Please write out the lines of the data exactly, beginning with the first and ending with the line containing "それで時間溶かすの勿体無いよねっていうやつ笑"; leave the pictures behind.
===============
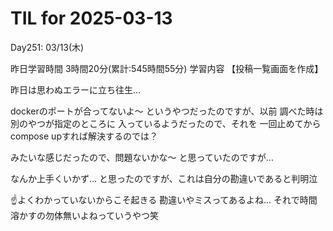 # TIL for 2025-03-13
Day251: 03/13(木)

昨日学習時間 3時間20分(累計:545時間55分)
学習内容 【投稿一覧画面を作成】

昨日は思わぬエラーに立ち往生…

dockerのポートが合ってないよ〜
というやつだったのですが、以前
調べた時は別のやつが指定のところに
入っているようだったので、それを
一回止めてからcompose upすれば解決するのでは？

みたいな感じだったので、問題ないかな〜
と思っていたのですが…

なんか上手くいかず…
と思ったのですが、これは自分の勘違いであると判明泣

☝️よくわかっていないからこそ起きる
勘違いやミスってあるよね…
それで時間溶かすの勿体無いよねっていうやつ笑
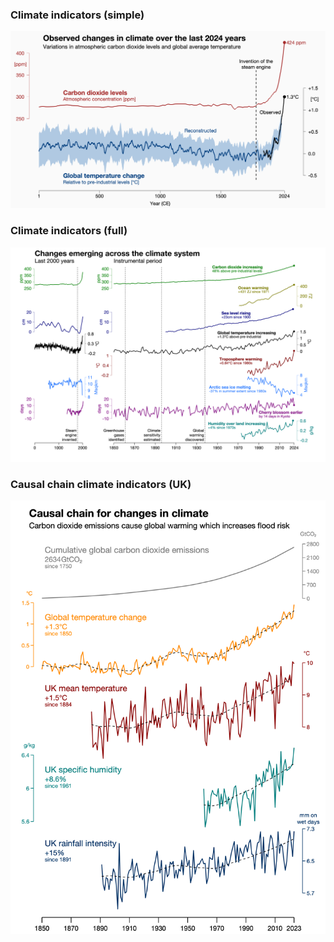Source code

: ### Climate indicators (simple)
[![Simple indicators](CLIMATE-INDICATORS/climate-indicators-simple_2024.png)](CLIMATE-INDICATORS/climate-indicators-simple_2024.png)

### Climate indicators (full)
[![Full indicators](CLIMATE-INDICATORS/climate-indicators-multiple_2024.png)](CLIMATE-INDICATORS/climate-indicators-multiple_2024.png)

### Causal chain climate indicators (UK)
[![UK indicators](CLIMATE-INDICATORS/climate-indicators-uk.png)](CLIMATE-INDICATORS/climate-indicators-uk.png)

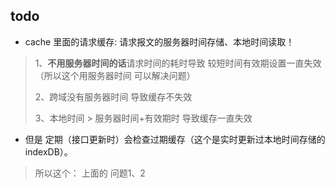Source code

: ## todo
- cache 里面的请求缓存: 请求报文的服务器时间存储、本地时间读取！
> 1、**不用服务器时间的话**请求时间的耗时导致 较短时间有效期设置一直失效（所以这个用服务器时间 可以解决问题）
>
> 2、跨域没有服务器时间 导致缓存不失效 
>
> 3、本地时间 > 服务器时间+有效期时 导致缓存一直失效

- 但是 定期（接口更新时）会检查过期缓存（这个是实时更新过本地时间存储的indexDB）。
> 所以这个： 上面的 问题1、2
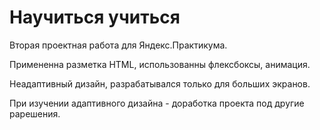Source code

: # Научиться учиться
<p>Вторая проектная работа для Яндекс.Практикума.</p>
<p>Примененна разметка HTML, использованны флексбоксы, анимация.</p>
<p>Неадаптивный дизайн, разрабатывался только для больших экранов.</p>
<p>При изучении адаптивного дизайна - доработка проекта под другие рарешения.</p>
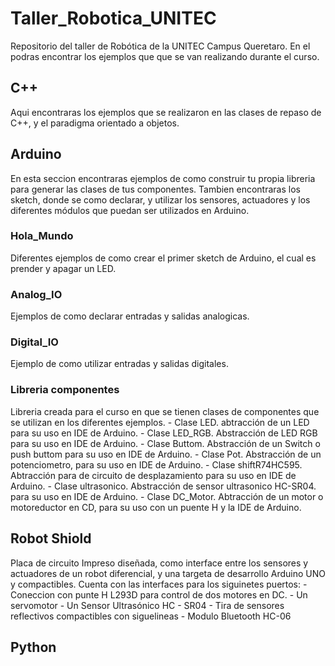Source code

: # Taller_Robotica_UNITEC
Repositorio del taller de Robótica de la UNITEC Campus Queretaro. En el podras encontrar los ejemplos que que se van realizando durante el curso. 

## C++

Aqui encontraras los ejemplos que se realizaron en las clases de repaso de C++, y el paradigma orientado a objetos.

## Arduino

En esta seccion encontraras ejemplos de como construir tu propia libreria para generar las clases de tus componentes. Tambien encontraras los sketch, donde
se como declarar, y utilizar los sensores, actuadores y los diferentes módulos que puedan ser utilizados en Arduino.


### Hola_Mundo
Diferentes ejemplos de como crear el primer sketch de Arduino, el cual es prender y apagar un LED. 

### Analog_IO
Ejemplos de como declarar entradas y salidas analogicas.

### Digital_IO
Ejemplo de como utilizar entradas y salidas digitales.


### Libreria componentes
Libreria creada para el curso en que se tienen clases de componentes que se utilizan en los diferentes ejemplos. 
	- Clase LED. abtracción de un LED para su uso en IDE de Arduino.
	- Clase LED_RGB. Abstracción de LED RGB para su uso en IDE de Arduino.
	- Clase Buttom. Abstracción de un Switch o push buttom para su uso en IDE de Arduino.
	- Clase Pot. Abstracción de un potenciometro, para su uso en IDE de Arduino.
	- Clase shiftR74HC595. Abtracción para de circuito de desplazamiento para su uso en IDE de Arduino.
	- Clase ultrasonico. Abstracción de sensor ultrasonico HC-SR04. para su uso en IDE de Arduino.
	- Clase DC_Motor. Abtracción de un motor o motoreductor en CD, para su uso con un puente H y la IDE de Arduino.


## Robot Shiold
Placa de circuito Impreso diseñada, como interface entre los sensores y actuadores de un robot diferencial, y una targeta de desarrollo Arduino UNO y compactibles.
Cuenta con las interfaces para los siguinetes puertos:
	- Coneccion con punte H L293D para control de dos motores en DC.
	- Un servomotor
	- Un Sensor Ultrasónico HC - SR04
	- Tira de sensores reflectivos compactibles con siguelineas
	- Modulo Bluetooth HC-06



## Python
===============
Response for this exercise –
 # TIL for 2025-03-13
Day251: 03/13(木)

昨日学習時間 3時間20分(累計:545時間55分)
学習内容 【投稿一覧画面を作成】

昨日は思わぬエラーに立ち往生…

dockerのポートが合ってないよ〜
というやつだったのですが、以前
調べた時は別のやつが指定のところに
入っているようだったので、それを
一回止めてからcompose upすれば解決するのでは？

みたいな感じだったので、問題ないかな〜
と思っていたのですが…

なんか上手くいかず…
と思ったのですが、これは自分の勘違いであると判明泣

☝️よくわかっていないからこそ起きる
勘違いやミスってあるよね…
それで時間溶かすの勿体無いよねっていうやつ笑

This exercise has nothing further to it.